Speed of sound: what is and how it is measured

 We just watched the sequel to the movie "Top Gun" with Tom Cruise. It is a film that explores the world of military aviation, with spectacular battles and increasingly pioneering aircraft. One of the questions we ask ourselves after watching the film concerns the speed of sound, reached and surpassed for the first time on 14 October 1947 by Charles "Chuck" Yeager. He was the first to fly faster than sound with a Bell XS-1 rocket plane. But let’s now explain what the terms Mach and Sonic barrier mean.

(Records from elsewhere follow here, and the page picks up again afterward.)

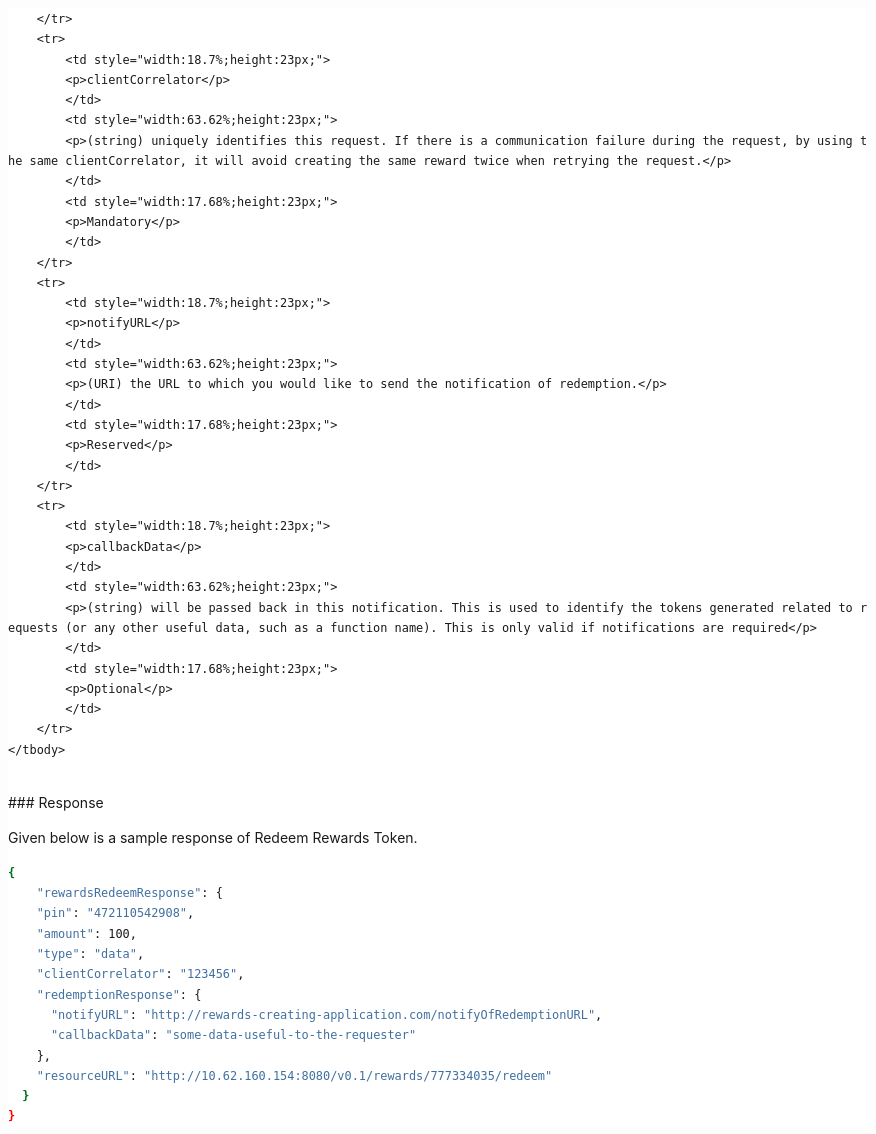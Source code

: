 		</tr>
		<tr>
			<td style="width:18.7%;height:23px;">
			<p>clientCorrelator</p>
			</td>
			<td style="width:63.62%;height:23px;">
			<p>(string) uniquely identifies this request. If there is a communication failure during the request, by using the same clientCorrelator, it will avoid creating the same reward twice when retrying the request.</p>
			</td>
			<td style="width:17.68%;height:23px;">
			<p>Mandatory</p>
			</td>
		</tr>
		<tr>
			<td style="width:18.7%;height:23px;">
			<p>notifyURL</p>
			</td>
			<td style="width:63.62%;height:23px;">
			<p>(URI) the URL to which you would like to send the notification of redemption.</p>
			</td>
			<td style="width:17.68%;height:23px;">
			<p>Reserved</p>
			</td>
		</tr>
		<tr>
			<td style="width:18.7%;height:23px;">
			<p>callbackData</p>
			</td>
			<td style="width:63.62%;height:23px;">
			<p>(string) will be passed back in this notification. This is used to identify the tokens generated related to requests (or any other useful data, such as a function name). This is only valid if notifications are required</p>
			</td>
			<td style="width:17.68%;height:23px;">
			<p>Optional</p>
			</td>
		</tr>
	</tbody>
</table>


<br>
### Response

Given below is a sample response of Redeem Rewards Token.
```sh
{
    "rewardsRedeemResponse": {
    "pin": "472110542908",
    "amount": 100,
    "type": "data",
    "clientCorrelator": "123456",
    "redemptionResponse": {
      "notifyURL": "http://rewards-creating-application.com/notifyOfRedemptionURL",
      "callbackData": "some-data-useful-to-the-requester"
    },
    "resourceURL": "http://10.62.160.154:8080/v0.1/rewards/777334035/redeem"
  }
}
```
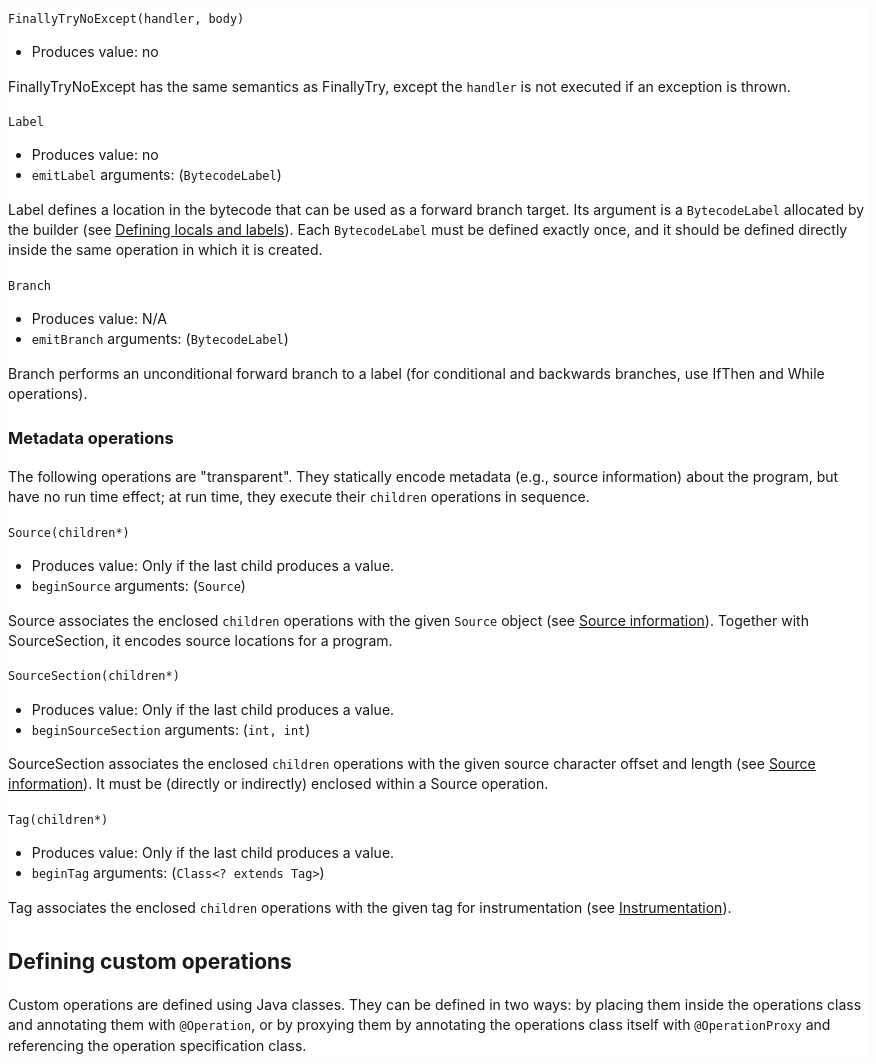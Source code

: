 `FinallyTryNoExcept(handler, body)`
* Produces value: no

FinallyTryNoExcept has the same semantics as FinallyTry, except the `handler` is not executed if an exception is thrown.

`Label`
* Produces value: no
* `emitLabel` arguments: (`BytecodeLabel`)

Label defines a location in the bytecode that can be used as a forward branch target. Its argument is a `BytecodeLabel` allocated by the builder (see [Defining locals and labels](#defining-locals-and-labels)). Each `BytecodeLabel` must be defined exactly once, and it should be defined directly inside the same operation in which it is created.

`Branch`
* Produces value: N/A
* `emitBranch` arguments: (`BytecodeLabel`)

Branch performs an unconditional forward branch to a label (for conditional and backwards branches, use IfThen and While operations).


### Metadata operations

The following operations are "transparent". They statically encode metadata (e.g., source information) about the program, but have no run time effect; at run time, they execute their `children` operations in sequence.

`Source(children*)`
* Produces value: Only if the last child produces a value.
* `beginSource` arguments: (`Source`)

Source associates the enclosed `children` operations with the given `Source` object (see [Source information](#source-information)). Together with SourceSection, it encodes source locations for a program.

`SourceSection(children*)`
* Produces value: Only if the last child produces a value.
* `beginSourceSection` arguments: (`int, int`)

SourceSection associates the enclosed `children` operations with the given source character offset and length (see [Source information](#source-information)). It must be (directly or indirectly) enclosed within a Source operation.

`Tag(children*)`
* Produces value: Only if the last child produces a value.
* `beginTag` arguments: (`Class<? extends Tag>`)

Tag associates the enclosed `children` operations with the given tag for instrumentation (see [Instrumentation](#instrumentation)).


## Defining custom operations

Custom operations are defined using Java classes. They can be defined in two ways: by placing them inside the operations class and annotating them with `@Operation`, or by proxying them by annotating the operations class itself with `@OperationProxy` and referencing the operation specification class.
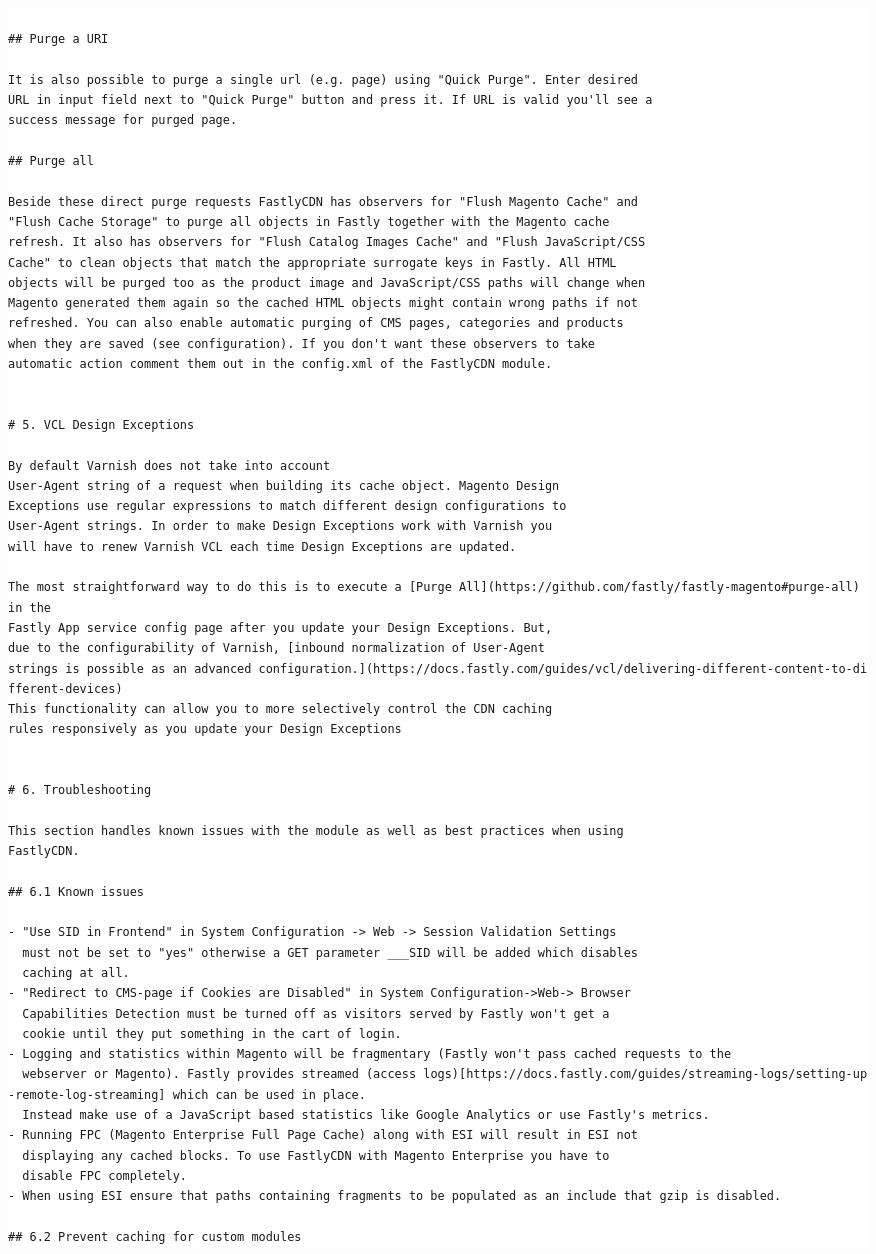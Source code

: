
 ```

## Purge a URI

It is also possible to purge a single url (e.g. page) using "Quick Purge". Enter desired
URL in input field next to "Quick Purge" button and press it. If URL is valid you'll see a
success message for purged page.

## Purge all

Beside these direct purge requests FastlyCDN has observers for "Flush Magento Cache" and
"Flush Cache Storage" to purge all objects in Fastly together with the Magento cache
refresh. It also has observers for "Flush Catalog Images Cache" and "Flush JavaScript/CSS
Cache" to clean objects that match the appropriate surrogate keys in Fastly. All HTML
objects will be purged too as the product image and JavaScript/CSS paths will change when
Magento generated them again so the cached HTML objects might contain wrong paths if not
refreshed. You can also enable automatic purging of CMS pages, categories and products
when they are saved (see configuration). If you don't want these observers to take
automatic action comment them out in the config.xml of the FastlyCDN module.


# 5. VCL Design Exceptions

By default Varnish does not take into account
User-Agent string of a request when building its cache object. Magento Design
Exceptions use regular expressions to match different design configurations to
User-Agent strings. In order to make Design Exceptions work with Varnish you
will have to renew Varnish VCL each time Design Exceptions are updated.

The most straightforward way to do this is to execute a [Purge All](https://github.com/fastly/fastly-magento#purge-all) in the
Fastly App service config page after you update your Design Exceptions. But,
due to the configurability of Varnish, [inbound normalization of User-Agent
strings is possible as an advanced configuration.](https://docs.fastly.com/guides/vcl/delivering-different-content-to-different-devices)
This functionality can allow you to more selectively control the CDN caching
rules responsively as you update your Design Exceptions


# 6. Troubleshooting

This section handles known issues with the module as well as best practices when using
FastlyCDN.

## 6.1 Known issues

- "Use SID in Frontend" in System Configuration -> Web -> Session Validation Settings
  must not be set to "yes" otherwise a GET parameter ___SID will be added which disables
  caching at all.
- "Redirect to CMS-page if Cookies are Disabled" in System Configuration->Web-> Browser
  Capabilities Detection must be turned off as visitors served by Fastly won't get a
  cookie until they put something in the cart of login.
- Logging and statistics within Magento will be fragmentary (Fastly won't pass cached requests to the
  webserver or Magento). Fastly provides streamed (access logs)[https://docs.fastly.com/guides/streaming-logs/setting-up-remote-log-streaming] which can be used in place.
  Instead make use of a JavaScript based statistics like Google Analytics or use Fastly's metrics.
- Running FPC (Magento Enterprise Full Page Cache) along with ESI will result in ESI not
  displaying any cached blocks. To use FastlyCDN with Magento Enterprise you have to
  disable FPC completely.
- When using ESI ensure that paths containing fragments to be populated as an include that gzip is disabled.

## 6.2 Prevent caching for custom modules
```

A scene from the movie "Top Gun: Maverick". Credit: Eagle Pictures


The speed of sound is the distance travelled per unit of time by a sound wave as it propagates through a medium. On Earth the speed of sound at sea level, assuming a temperature of 15 degrees Celsius, is 1,225 km/h. Sound moves faster through warmer air, as gas molecules move more slowly at cooler temperatures. But what is this sound barrier? This word was coined during World War II when aircraft began to experience transonic flight and exploded unexpectedly as if they had hit an invisible barrier. Mach’s number, however, which is often quoted in the film, defines the ratio between the velocity of the object in motion and that of the sound in the gas or fluid considered. As a result, the speed required to break the sound wall decreases as you rise into the atmosphere, where temperatures are colder.


The speed of sound also varies according to the kind of gas (air, pure oxygen, carbon dioxide) through which the sound moves. NASA's X-43A flew more than nine times faster than sound on 16 November 2004, at Mach 9.6, at over 11,000 km/h. Felix Baumgartner, on the other hand, was the first man to break the wall of sound in free fall, after having launched from a height of almost 40 kilometers at a record speed of 1,342 km/h.